Certaines militantes, au début de la NEP, redoutent que le retour des femmes au foyer et l’abandon des équipements collectifs ne réinstaurent les schémas traditionnels de la famille. Elles proposent la création d’un mouvement, regroupant des associations qui lutteraient localement pour l’instauration d’un nouveau mode de vie. Mais la majorité des membres des Genotdel critiquaient ces idées comme des déviations féministes.
Vers la fin des années 20, les Genotdel changent d’avis sur la question des formes d’organisations indépendantes du parti. Elles se mettent à critiquer l’échec du parti à faire progresser la libération des femmes. Mais leurs critiques restent partielles. Elles ne proposent pas de programme économique et social alternatif qui permettrait au parti d’intégrer réellement la libération des femmes dans son programme, sa théorie et sa pratique. En 1930, Staline supprime les Genotdel et leur publication Kommunitska.
En guise de conclusion
L’étude de la révolution russe nous permet de mieux saisir le lien entre la lutte pour le socialisme et la lutte pour la libération des femmes.
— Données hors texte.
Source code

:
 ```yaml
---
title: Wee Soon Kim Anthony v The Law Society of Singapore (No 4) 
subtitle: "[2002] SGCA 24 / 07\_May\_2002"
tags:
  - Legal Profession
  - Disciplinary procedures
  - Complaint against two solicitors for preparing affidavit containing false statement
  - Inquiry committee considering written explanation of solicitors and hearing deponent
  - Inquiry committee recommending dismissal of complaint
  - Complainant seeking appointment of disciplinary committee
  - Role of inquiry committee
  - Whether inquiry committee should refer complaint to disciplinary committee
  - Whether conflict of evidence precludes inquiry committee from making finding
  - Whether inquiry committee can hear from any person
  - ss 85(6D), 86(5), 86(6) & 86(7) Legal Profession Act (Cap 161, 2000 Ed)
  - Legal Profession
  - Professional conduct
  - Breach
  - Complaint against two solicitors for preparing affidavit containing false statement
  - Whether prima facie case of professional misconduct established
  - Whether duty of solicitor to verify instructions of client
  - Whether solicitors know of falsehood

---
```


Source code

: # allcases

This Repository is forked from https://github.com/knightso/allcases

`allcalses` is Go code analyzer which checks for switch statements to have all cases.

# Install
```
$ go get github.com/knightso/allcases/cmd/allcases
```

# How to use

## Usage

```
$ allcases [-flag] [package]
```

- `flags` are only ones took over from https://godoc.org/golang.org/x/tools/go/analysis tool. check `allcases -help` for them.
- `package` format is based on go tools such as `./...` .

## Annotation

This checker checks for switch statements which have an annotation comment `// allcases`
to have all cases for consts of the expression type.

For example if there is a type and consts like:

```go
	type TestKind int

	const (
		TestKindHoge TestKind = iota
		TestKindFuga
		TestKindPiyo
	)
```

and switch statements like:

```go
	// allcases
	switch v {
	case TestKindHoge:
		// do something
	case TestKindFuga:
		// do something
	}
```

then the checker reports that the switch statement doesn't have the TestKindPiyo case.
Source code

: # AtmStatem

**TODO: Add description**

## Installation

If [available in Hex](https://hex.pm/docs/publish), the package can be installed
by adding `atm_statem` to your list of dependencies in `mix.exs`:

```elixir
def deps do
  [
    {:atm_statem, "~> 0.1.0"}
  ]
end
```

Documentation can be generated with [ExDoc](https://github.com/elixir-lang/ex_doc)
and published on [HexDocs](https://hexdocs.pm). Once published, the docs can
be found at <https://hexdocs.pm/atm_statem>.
On mesure ainsi à quel point la lutte pour un mouvement autonome des femmes se confronta à la puissance de résistance de l’idéologie et des structures familiales. On a souvent donné l’impression que, tant que le pays était un État ouvrier relativement sain et démocratique, il tenait ses engagements envers les femmes et que ce n’est qu’avec la dégénérescence de la révolution que la situation se détériorera aussi pour les femmes.
Or la montée et le déclin de la démocratie prolétarienne et du contrôle ouvrier ne coïncident pas avec la montée et le déclin du mouvement des femmes. Une application différente de la politique de la NEP aurait été possible mais ni les dirigeant.e.s, ni les militant.e.s de base communistes n’accordaient suffisamment d’importance aux « questions femmes » dans les discussions. Et cette faiblesse n’est pas liée directement à la contre-révolution bureaucratique sous l’égide de Staline.